No es posible que la fuente de algunos medios de comunicación sea hoy en día “lo que dicen en las redes” y también “la encuesta on-line del canal de TV”. Así no se construye una mejor Democracia, así se castigan las libertades.
Hay que decirlo. El Congreso de la República es –históricamente-, un mal lugar para pedir que la gente se sienta feliz, satisfecha o conforme por su trabajo (hagámonos la idea que trabajan). Del mismo modo, el gobierno (el poder ejecutivo), es tradicionalmente un pésimo ejemplo para decirle a los ciudadanos y sus familias que deben sentirse complacidos, reconocidos y seguros por el desempeño de un presidente y sus múltiples enchufes de cortocircuitos o ministros de frustraciones y fracasos.
Hemos caído en la cuenta deudora de la infelicidad y no tenemos nada que nos sirva para cancelar esa dolorosa realidad que suma como intereses la corrupción, la impunidad y más agentes del delito.
El Congreso no es el gobierno, es peor. El gobierno no es el Congreso, es mucho peor. Esa es la realidad sin encuestas on-line y sin leer las redes sociales. Pero los periodistas de hoy en día, no saben hacer periodismo sino militancia por sus medios, por sus pasiones políticas y por la quincena que viene escondida detrás de los impuestos.

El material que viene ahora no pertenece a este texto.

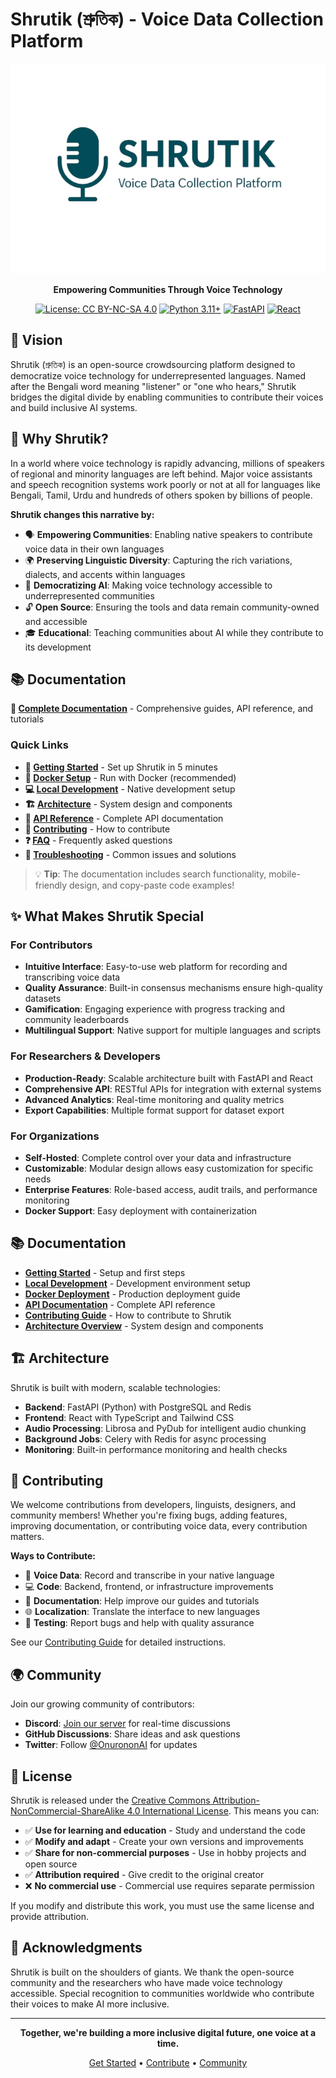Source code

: # Shrutik (শ্রুতিক) - Voice Data Collection Platform

<div align="center">

![Shrutik Logo](assets/logo.png)

**Empowering Communities Through Voice Technology**

[![License: CC BY-NC-SA 4.0](https://img.shields.io/badge/License-CC%20BY--NC--SA%204.0-lightgrey.svg)](https://creativecommons.org/licenses/by-nc-sa/4.0/)
[![Python 3.11+](https://img.shields.io/badge/python-3.11+-blue.svg)](https://www.python.org/downloads/)
[![FastAPI](https://img.shields.io/badge/FastAPI-0.104+-green.svg)](https://fastapi.tiangolo.com/)
[![React](https://img.shields.io/badge/React-18+-blue.svg)](https://reactjs.org/)

</div>

## 🌟 Vision

Shrutik (শ্রুতিক) is an open-source crowdsourcing platform designed to democratize voice technology for underrepresented languages. Named after the Bengali word meaning "listener" or "one who hears," Shrutik bridges the digital divide by enabling communities to contribute their voices and build inclusive AI systems.

## 🎯 Why Shrutik?

In a world where voice technology is rapidly advancing, millions of speakers of regional and minority languages are left behind. Major voice assistants and speech recognition systems work poorly or not at all for languages like Bengali, Tamil, Urdu and hundreds of others spoken by billions of people.

**Shrutik changes this narrative by:**

- 🗣️ **Empowering Communities**: Enabling native speakers to contribute voice data in their own languages
- 🌍 **Preserving Linguistic Diversity**: Capturing the rich variations, dialects, and accents within languages  
- 🤝 **Democratizing AI**: Making voice technology accessible to underrepresented communities
- 🔓 **Open Source**: Ensuring the tools and data remain community-owned and accessible
- 🎓 **Educational**: Teaching communities about AI while they contribute to its development

## 📚 Documentation

**📖 [Complete Documentation](https://onuronon-lab.github.io/Shrutik/)** - Comprehensive guides, API reference, and tutorials

### Quick Links
- **🚀 [Getting Started](https://onuronon-lab.github.io/Shrutik/getting-started.html)** - Set up Shrutik in 5 minutes
- **🐳 [Docker Setup](https://onuronon-lab.github.io/Shrutik/docker-local-setup.html)** - Run with Docker (recommended)
- **💻 [Local Development](https://onuronon-lab.github.io/Shrutik/local-development.html)** - Native development setup
- **🏗️ [Architecture](https://onuronon-lab.github.io/Shrutik/architecture.html)** - System design and components
- **🔌 [API Reference](https://onuronon-lab.github.io/Shrutik/api-reference.html)** - Complete API documentation
- **🤝 [Contributing](https://onuronon-lab.github.io/Shrutik/contributing.html)** - How to contribute
- **❓ [FAQ](https://onuronon-lab.github.io/Shrutik/faq.html)** - Frequently asked questions
- **🔧 [Troubleshooting](https://onuronon-lab.github.io/Shrutik/troubleshooting.html)** - Common issues and solutions

> 💡 **Tip**: The documentation includes search functionality, mobile-friendly design, and copy-paste code examples!

## ✨ What Makes Shrutik Special

### For Contributors
- **Intuitive Interface**: Easy-to-use web platform for recording and transcribing voice data
- **Quality Assurance**: Built-in consensus mechanisms ensure high-quality datasets
- **Gamification**: Engaging experience with progress tracking and community leaderboards
- **Multilingual Support**: Native support for multiple languages and scripts

### For Researchers & Developers
- **Production-Ready**: Scalable architecture built with FastAPI and React
- **Comprehensive API**: RESTful APIs for integration with external systems
- **Advanced Analytics**: Real-time monitoring and quality metrics
- **Export Capabilities**: Multiple format support for dataset export

### For Organizations
- **Self-Hosted**: Complete control over your data and infrastructure
- **Customizable**: Modular design allows easy customization for specific needs
- **Enterprise Features**: Role-based access, audit trails, and performance monitoring
- **Docker Support**: Easy deployment with containerization

## 📚 Documentation

- **[Getting Started](docs/getting-started.md)** - Setup and first steps
- **[Local Development](docs/local-development.md)** - Development environment setup
- **[Docker Deployment](docs/docker-deployment.md)** - Production deployment guide
- **[API Documentation](docs/api-reference.md)** - Complete API reference
- **[Contributing Guide](docs/contributing.md)** - How to contribute to Shrutik
- **[Architecture Overview](docs/architecture.md)** - System design and components

## 🏗️ Architecture

Shrutik is built with modern, scalable technologies:

- **Backend**: FastAPI (Python) with PostgreSQL and Redis
- **Frontend**: React with TypeScript and Tailwind CSS
- **Audio Processing**: Librosa and PyDub for intelligent audio chunking
- **Background Jobs**: Celery with Redis for async processing
- **Monitoring**: Built-in performance monitoring and health checks

## 🤝 Contributing

We welcome contributions from developers, linguists, designers, and community members! Whether you're fixing bugs, adding features, improving documentation, or contributing voice data, every contribution matters.

**Ways to Contribute:**
- 🎤 **Voice Data**: Record and transcribe in your native language
- 💻 **Code**: Backend, frontend, or infrastructure improvements  
- 📝 **Documentation**: Help improve our guides and tutorials
- 🌐 **Localization**: Translate the interface to new languages
- 🐛 **Testing**: Report bugs and help with quality assurance

See our [Contributing Guide](docs/contributing.md) for detailed instructions.

## 🌍 Community

Join our growing community of contributors:

- **Discord**: [Join our server](https://discord.gg/9hZ9eW8ARk) for real-time discussions
- **GitHub Discussions**: Share ideas and ask questions
- **Twitter**: Follow [@OnurononAI](https://twitter.com/ShrutikVoice) for updates

## 📄 License

Shrutik is released under the [Creative Commons Attribution-NonCommercial-ShareAlike 4.0 International License](LICENSE). This means you can:

- ✅ **Use for learning and education** - Study and understand the code
- ✅ **Modify and adapt** - Create your own versions and improvements  
- ✅ **Share for non-commercial purposes** - Use in hobby projects and open source
- ✅ **Attribution required** - Give credit to the original creator
- ❌ **No commercial use** - Commercial use requires separate permission

If you modify and distribute this work, you must use the same license and provide attribution.

## 🙏 Acknowledgments

Shrutik is built on the shoulders of giants. We thank the open-source community and the researchers who have made voice technology accessible. Special recognition to communities worldwide who contribute their voices to make AI more inclusive.

---

<div align="center">

**Together, we're building a more inclusive digital future, one voice at a time.**

[Get Started](docs/getting-started.md) • [Contribute](docs/contributing.md) • [Community](https://discord.gg/9hZ9eW8ARk)

</div>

Ya no es usual ver, leer o escuchar a un periodista haciendo de su profesión un trabajo digno de elogio, al contrario. El periodismo es algo así como la continuidad de la política y la garantía de la corrupción. Esa es la imagen negativa que se ha formado en la opinión pública y aunque existen excepciones, como en todo en la vida existen excepciones, no son suficientes para devolver la limpieza y la luz a una profesión que fue brillante y hoy es claudicante.

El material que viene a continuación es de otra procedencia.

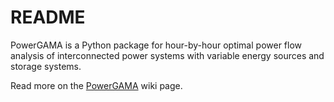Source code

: # README #

PowerGAMA is a Python package for hour-by-hour optimal power flow analysis of interconnected power systems with variable energy sources and storage systems.

Read more on the [PowerGAMA](https://bitbucket.org/harald_g_svendsen/powergama/wiki/Home) wiki page.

Vivimos en la competencia de los desprestigios. Un canal que habla mal del otro canal, un periódico que señala ofensivamente a otro periódico, una radio que se inclina al poder, más que otra radio también inclinada al poder.

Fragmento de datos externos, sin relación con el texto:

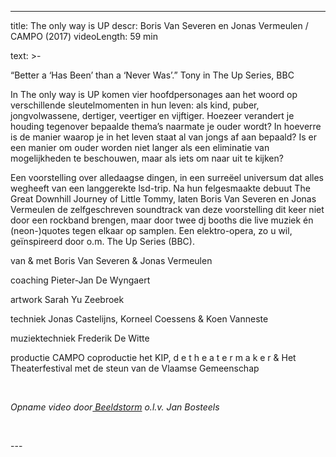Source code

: 
---
title: The only way is UP 
descr: Boris Van Severen en Jonas Vermeulen / CAMPO (2017) 
videoLength: 59 min

text: >-
  <p>“Better a ‘Has Been’ than a ‘Never Was’.” Tony in The Up Series, BBC</p><p>In The only way is UP komen vier hoofdpersonages aan het woord op verschillende sleutelmomenten in hun leven: als kind, puber, jongvolwassene, dertiger, veertiger en vijftiger. Hoezeer verandert je houding tegenover bepaalde thema’s naarmate je ouder wordt? In hoeverre is de manier waarop je in het leven staat al van jongs af aan bepaald? Is er een manier om ouder worden niet langer als een eliminatie van mogelijkheden te beschouwen, maar als iets om naar uit te kijken?</p><p>Een voorstelling over alledaagse dingen, in een surreëel universum dat alles wegheeft van een langgerekte lsd-trip. Na hun felgesmaakte debuut The Great Downhill Journey of Little Tommy, laten Boris Van Severen en Jonas Vermeulen de zelfgeschreven soundtrack van deze voorstelling dit keer niet door een rockband brengen, maar door twee dj booths die live muziek én (neon-)quotes tegen elkaar op samplen. Een elektro-opera, zo u wil, geïnspireerd door o.m. The Up Series (BBC).</p><p>van &amp; met Boris Van Severen &amp; Jonas Vermeulen </p><p>coaching Pieter-Jan De Wyngaert </p><p>artwork Sarah Yu Zeebroek </p><p>techniek Jonas Castelijns, Korneel Coessens &amp; Koen Vanneste </p><p>muziektechniek Frederik De Witte </p><p>productie CAMPO coproductie het KIP, d e t h e a t e r m a k e r &amp; Het Theaterfestival met de steun van de Vlaamse Gemeenschap</p><p>‍</p><p><em>Opname video door</em><a href="http://www.beeldstorm.be" target="_blank"><em> Beeldstorm</em></a><em> o.l.v. Jan Bosteels </em>&nbsp;</p><p>‍</p>
---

Todos en odios, todos en agresiones por lo bajo, pero cobrando por encima de la verdad. Y en la cima de esos menesteres competitivos, el Congreso se autoflagela porque pareciera querer tener el repudio total, al dividirse la dividida oposición. La escena final sigue abierta: necesitas ser un sinvergüenza para estar metido en política y necesitas ser un imbécil para -estando allí-, querer repetir el plato.